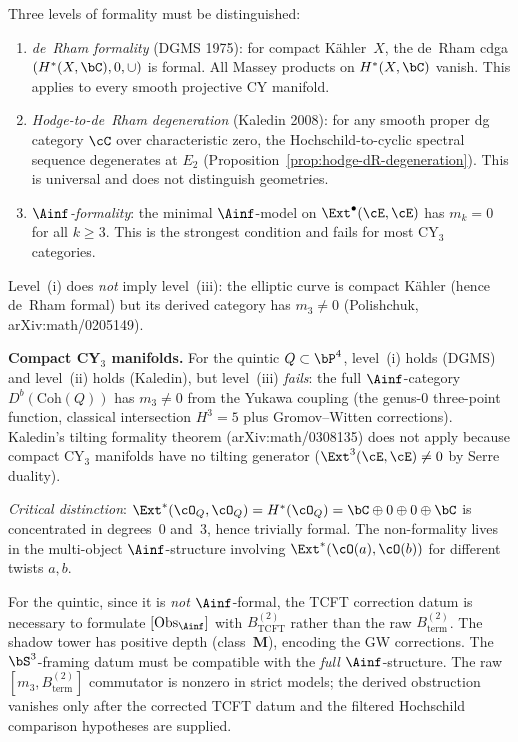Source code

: \begin{remark}
\label{rem:formality-hierarchy}
Three levels of formality must be distinguished:
\begin{enumerate}[label=(\roman*)]
 \item \emph{de~Rham formality} (DGMS 1975): for compact K\"ahler~$X$, the de~Rham cdga $(H^*(X, \bC), 0, \cup)$ is formal. All Massey products on $H^*(X, \bC)$ vanish. This applies to every smooth projective CY manifold.
 \item \emph{Hodge-to-de~Rham degeneration} (Kaledin 2008): for any smooth proper dg category $\cC$ over characteristic zero, the Hochschild-to-cyclic spectral sequence degenerates at $E_2$ (Proposition~\textup{\ref{prop:hodge-dR-degeneration}}). This is universal and does not distinguish geometries.
 \item \emph{$\Ainf$-formality}: the minimal $\Ainf$-model on $\Ext^\bullet(\cE, \cE)$ has $m_k = 0$ for all $k \geq 3$. This is the strongest condition and fails for most CY$_3$ categories.
\end{enumerate}
Level~(i) does \emph{not} imply level~(iii): the elliptic curve is compact K\"ahler (hence de~Rham formal) but its derived category has $m_3 \neq 0$ (Polishchuk, arXiv:math/0205149).

\smallskip\noindent\textbf{Compact CY$_3$ manifolds.}\enspace
For the quintic $Q \subset \bP^4$, level~(i) holds (DGMS) and level~(ii) holds (Kaledin), but level~(iii) \emph{fails}: the full $\Ainf$-category $D^b(\mathrm{Coh}(Q))$ has $m_3 \neq 0$ from the Yukawa coupling (the genus-$0$ three-point function, classical intersection $H^3 = 5$ plus Gromov--Witten corrections).
Kaledin's tilting formality theorem (arXiv:math/0308135) does not apply because compact CY$_3$ manifolds have no tilting generator ($\Ext^3(\cE, \cE) \neq 0$ by Serre duality).

\emph{Critical distinction}: $\Ext^*(\cO_Q, \cO_Q) = H^*(\cO_Q) = \bC \oplus 0 \oplus 0 \oplus \bC$ is concentrated in degrees~$0$ and~$3$, hence trivially formal. The non-formality lives in the multi-object $\Ainf$-structure involving $\Ext^*(\cO(a), \cO(b))$ for different twists $a, b$.

For the quintic, since it is \emph{not} $\Ainf$-formal, the
TCFT correction datum is necessary to formulate $[\mathrm{Obs}_{\Ainf}]$
with $B^{(2)}_{\mathrm{TCFT}}$ rather than the raw
$B^{(2)}_{\mathrm{term}}$. The shadow tower has positive depth
(class~$\mathbf{M}$), encoding the GW corrections. The $\bS^3$-framing
datum must be compatible with the \emph{full} $\Ainf$-structure.
The raw $[m_3, B^{(2)}_{\mathrm{term}}]$ commutator is nonzero in
strict models; the derived obstruction vanishes only after the corrected
TCFT datum and the filtered Hochschild comparison hypotheses are supplied.
\end{remark}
┄┄┄┄┄┄
Activity: The lines in the records above that include the word "enumerate" must be copied out.

The completed task:
\begin{enumerate}[label=(\roman*)]
\end{enumerate}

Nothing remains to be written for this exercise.